**WORK ITEM**
All records below must be reproduced exactly, although any pictures they contain are to be omitted.

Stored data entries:
_ _ _ _ _ _ _
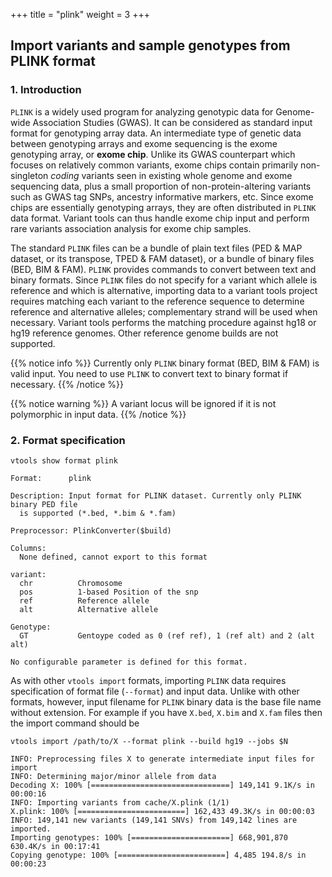 +++
title = "plink"
weight = 3
+++

## Import variants and sample genotypes from PLINK format


### 1. Introduction

`PLINK` is a widely used program for analyzing genotypic data for Genome-wide Association Studies (GWAS). It can be considered as standard input format for genotyping array data. An intermediate type of genetic data between genotyping arrays and exome sequencing is the exome genotyping array, or **exome chip**. Unlike its GWAS counterpart which focuses on relatively common variants, exome chips contain primarily non-singleton *coding* variants seen in existing whole genome and exome sequencing data, plus a small proportion of non-protein-altering variants such as GWAS tag SNPs, ancestry informative markers, etc. Since exome chips are essentially genotyping arrays, they are often distributed in `PLINK` data format. Variant tools can thus handle exome chip input and perform rare variants association analysis for exome chip samples. 

The standard `PLINK` files can be a bundle of plain text files (PED & MAP dataset, or its transpose, TPED & FAM dataset), or a bundle of binary files (BED, BIM & FAM). `PLINK` provides commands to convert between text and binary formats. Since `PLINK` files do not specify for a variant which allele is reference and which is alternative, importing data to a variant tools project requires matching each variant to the reference sequence to determine reference and alternative alleles; complementary strand will be used when necessary. Variant tools performs the matching procedure against hg18 or hg19 reference genomes. Other reference genome builds are not supported. 


{{% notice info %}}
Currently only `PLINK` binary format (BED, BIM & FAM) is valid input. You need to use `PLINK` to convert text to binary format if necessary. 
{{% /notice %}}

{{% notice warning %}}
A variant locus will be ignored if it is not polymorphic in input data. 
{{% /notice %}}
### 2. Format specification

    vtools show format plink
    
    Format:      plink
    
    Description: Input format for PLINK dataset. Currently only PLINK binary PED file
      is supported (*.bed, *.bim & *.fam)
    
    Preprocessor: PlinkConverter($build)
    
    Columns:
      None defined, cannot export to this format
    
    variant:
      chr          Chromosome
      pos          1-based Position of the snp
      ref          Reference allele
      alt          Alternative allele
    
    Genotype:
      GT           Gentoype coded as 0 (ref ref), 1 (ref alt) and 2 (alt alt)
    
    No configurable parameter is defined for this format.
    

As with other `vtools import` formats, importing `PLINK` data requires specification of format file (`--format`) and input data. Unlike with other formats, however, input filename for `PLINK` binary data is the base file name without extension. For example if you have `X.bed`, `X.bim` and `X.fam` files then the import command should be 



    vtools import /path/to/X --format plink --build hg19 --jobs $N
    
    INFO: Preprocessing files X to generate intermediate input files for import
    INFO: Determining major/minor allele from data
    Decoding X: 100% [===============================] 149,141 9.1K/s in 00:00:16
    INFO: Importing variants from cache/X.plink (1/1)
    X.plink: 100% [========================] 162,433 49.3K/s in 00:00:03
    INFO: 149,141 new variants (149,141 SNVs) from 149,142 lines are imported.
    Importing genotypes: 100% [======================] 668,901,870 630.4K/s in 00:17:41
    Copying genotype: 100% [========================] 4,485 194.8/s in 00:00:23
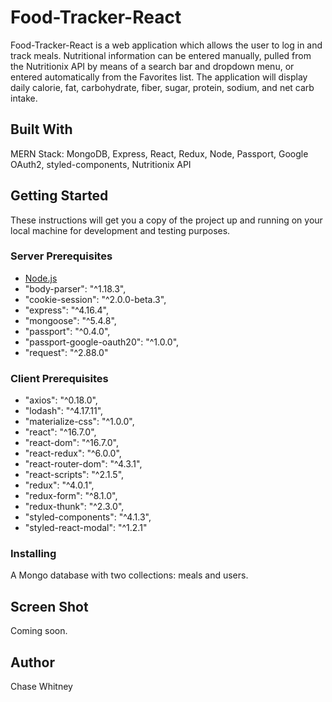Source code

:# Food-Tracker-React

Food-Tracker-React is a web application which allows the user to log in and track meals.
Nutritional information can be entered manually, pulled from the Nutritionix API by means of a search bar and dropdown menu, or entered automatically from the Favorites list. The application will display daily calorie, fat, carbohydrate, fiber, sugar, protein, sodium, and net carb intake.

## Built With

MERN Stack: MongoDB, Express, React, Redux, Node, Passport, Google OAuth2, styled-components, Nutritionix API

## Getting Started

These instructions will get you a copy of the project up and running on your local machine for development and testing purposes.

### Server Prerequisites

- [Node.js](https://nodejs.org/en/)
- "body-parser": "^1.18.3",
- "cookie-session": "^2.0.0-beta.3",
- "express": "^4.16.4",
- "mongoose": "^5.4.8",
- "passport": "^0.4.0",
- "passport-google-oauth20": "^1.0.0",
- "request": "^2.88.0"

### Client Prerequisites

- "axios": "^0.18.0",
- "lodash": "^4.17.11",
- "materialize-css": "^1.0.0",
- "react": "^16.7.0",
- "react-dom": "^16.7.0",
- "react-redux": "^6.0.0",
- "react-router-dom": "^4.3.1",
- "react-scripts": "^2.1.5",
- "redux": "^4.0.1",
- "redux-form": "^8.1.0",
- "redux-thunk": "^2.3.0",
- "styled-components": "^4.1.3",
- "styled-react-modal": "^1.2.1"

### Installing

A Mongo database with two collections: meals and users.

## Screen Shot

Coming soon.

## Author

Chase Whitney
_ _ _ _ _ _ _
**WRITTEN RESPONSE**
 +++
title = "plink"
weight = 3
+++

## Import variants and sample genotypes from PLINK format


### 1. Introduction

`PLINK` is a widely used program for analyzing genotypic data for Genome-wide Association Studies (GWAS). It can be considered as standard input format for genotyping array data. An intermediate type of genetic data between genotyping arrays and exome sequencing is the exome genotyping array, or **exome chip**. Unlike its GWAS counterpart which focuses on relatively common variants, exome chips contain primarily non-singleton *coding* variants seen in existing whole genome and exome sequencing data, plus a small proportion of non-protein-altering variants such as GWAS tag SNPs, ancestry informative markers, etc. Since exome chips are essentially genotyping arrays, they are often distributed in `PLINK` data format. Variant tools can thus handle exome chip input and perform rare variants association analysis for exome chip samples. 

The standard `PLINK` files can be a bundle of plain text files (PED & MAP dataset, or its transpose, TPED & FAM dataset), or a bundle of binary files (BED, BIM & FAM). `PLINK` provides commands to convert between text and binary formats. Since `PLINK` files do not specify for a variant which allele is reference and which is alternative, importing data to a variant tools project requires matching each variant to the reference sequence to determine reference and alternative alleles; complementary strand will be used when necessary. Variant tools performs the matching procedure against hg18 or hg19 reference genomes. Other reference genome builds are not supported. 


{{% notice info %}}
Currently only `PLINK` binary format (BED, BIM & FAM) is valid input. You need to use `PLINK` to convert text to binary format if necessary. 
{{% /notice %}}

{{% notice warning %}}
A variant locus will be ignored if it is not polymorphic in input data. 
{{% /notice %}}
### 2. Format specification

    vtools show format plink
    
    Format:      plink
    
    Description: Input format for PLINK dataset. Currently only PLINK binary PED file
      is supported (*.bed, *.bim & *.fam)
    
    Preprocessor: PlinkConverter($build)
    
    Columns:
      None defined, cannot export to this format
    
    variant:
      chr          Chromosome
      pos          1-based Position of the snp
      ref          Reference allele
      alt          Alternative allele
    
    Genotype:
      GT           Gentoype coded as 0 (ref ref), 1 (ref alt) and 2 (alt alt)
    
    No configurable parameter is defined for this format.
    

As with other `vtools import` formats, importing `PLINK` data requires specification of format file (`--format`) and input data. Unlike with other formats, however, input filename for `PLINK` binary data is the base file name without extension. For example if you have `X.bed`, `X.bim` and `X.fam` files then the import command should be 



    vtools import /path/to/X --format plink --build hg19 --jobs $N
    
    INFO: Preprocessing files X to generate intermediate input files for import
    INFO: Determining major/minor allele from data
    Decoding X: 100% [===============================] 149,141 9.1K/s in 00:00:16
    INFO: Importing variants from cache/X.plink (1/1)
    X.plink: 100% [========================] 162,433 49.3K/s in 00:00:03
    INFO: 149,141 new variants (149,141 SNVs) from 149,142 lines are imported.
    Importing genotypes: 100% [======================] 668,901,870 630.4K/s in 00:17:41
    Copying genotype: 100% [========================] 4,485 194.8/s in 00:00:23
Source code

:# Food-Tracker-React

Food-Tracker-React is a web application which allows the user to log in and track meals.
Nutritional information can be entered manually, pulled from the Nutritionix API by means of a search bar and dropdown menu, or entered automatically from the Favorites list. The application will display daily calorie, fat, carbohydrate, fiber, sugar, protein, sodium, and net carb intake.

## Built With

MERN Stack: MongoDB, Express, React, Redux, Node, Passport, Google OAuth2, styled-components, Nutritionix API

## Getting Started

These instructions will get you a copy of the project up and running on your local machine for development and testing purposes.

### Server Prerequisites

- [Node.js](https://nodejs.org/en/)
- "body-parser": "^1.18.3",
- "cookie-session": "^2.0.0-beta.3",
- "express": "^4.16.4",
- "mongoose": "^5.4.8",
- "passport": "^0.4.0",
- "passport-google-oauth20": "^1.0.0",
- "request": "^2.88.0"

### Client Prerequisites

- "axios": "^0.18.0",
- "lodash": "^4.17.11",
- "materialize-css": "^1.0.0",
- "react": "^16.7.0",
- "react-dom": "^16.7.0",
- "react-redux": "^6.0.0",
- "react-router-dom": "^4.3.1",
- "react-scripts": "^2.1.5",
- "redux": "^4.0.1",
- "redux-form": "^8.1.0",
- "redux-thunk": "^2.3.0",
- "styled-components": "^4.1.3",
- "styled-react-modal": "^1.2.1"

### Installing

A Mongo database with two collections: meals and users.

## Screen Shot

Coming soon.

## Author

Chase Whitney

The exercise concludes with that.